● **What is being asked**
Copy every line of the records below where the word "This" occurs.

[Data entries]

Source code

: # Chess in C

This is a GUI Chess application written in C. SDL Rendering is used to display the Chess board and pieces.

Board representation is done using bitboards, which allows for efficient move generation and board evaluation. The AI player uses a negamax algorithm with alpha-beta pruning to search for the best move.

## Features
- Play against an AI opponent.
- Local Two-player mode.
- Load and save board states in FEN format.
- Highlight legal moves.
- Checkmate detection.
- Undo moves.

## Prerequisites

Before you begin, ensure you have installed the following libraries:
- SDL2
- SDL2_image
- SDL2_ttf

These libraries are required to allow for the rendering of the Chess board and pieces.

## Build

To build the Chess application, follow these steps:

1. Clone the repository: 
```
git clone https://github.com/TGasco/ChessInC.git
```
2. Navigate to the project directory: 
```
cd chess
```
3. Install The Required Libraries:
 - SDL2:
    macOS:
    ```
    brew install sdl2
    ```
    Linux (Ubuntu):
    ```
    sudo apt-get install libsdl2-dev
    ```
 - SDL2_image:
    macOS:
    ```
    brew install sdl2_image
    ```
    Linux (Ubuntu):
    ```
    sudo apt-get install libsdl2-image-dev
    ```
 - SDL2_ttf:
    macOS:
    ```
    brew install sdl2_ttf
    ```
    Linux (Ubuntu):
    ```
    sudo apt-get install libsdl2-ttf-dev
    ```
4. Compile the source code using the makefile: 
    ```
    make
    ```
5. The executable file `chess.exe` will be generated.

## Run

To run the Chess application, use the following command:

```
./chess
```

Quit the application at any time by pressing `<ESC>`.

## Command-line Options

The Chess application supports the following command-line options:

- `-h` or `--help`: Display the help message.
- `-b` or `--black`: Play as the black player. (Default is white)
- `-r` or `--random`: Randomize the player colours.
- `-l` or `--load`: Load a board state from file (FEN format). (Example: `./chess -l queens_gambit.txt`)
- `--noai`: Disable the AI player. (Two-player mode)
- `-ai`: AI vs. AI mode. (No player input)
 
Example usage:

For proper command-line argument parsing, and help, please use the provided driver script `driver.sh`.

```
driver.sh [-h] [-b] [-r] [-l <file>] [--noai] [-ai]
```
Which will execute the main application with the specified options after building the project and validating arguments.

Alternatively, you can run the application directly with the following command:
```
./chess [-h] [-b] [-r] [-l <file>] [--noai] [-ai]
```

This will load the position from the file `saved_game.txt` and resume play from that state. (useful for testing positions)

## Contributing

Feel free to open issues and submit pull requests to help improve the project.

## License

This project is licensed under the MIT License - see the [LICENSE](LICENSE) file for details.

● **Output**
This is a GUI Chess application written in C. SDL Rendering is used to display the Chess board and pieces.
This will load the position from the file `saved_game.txt` and resume play from that state. (useful for testing positions)
This project is licensed under the MIT License - see the [LICENSE](LICENSE) file for details.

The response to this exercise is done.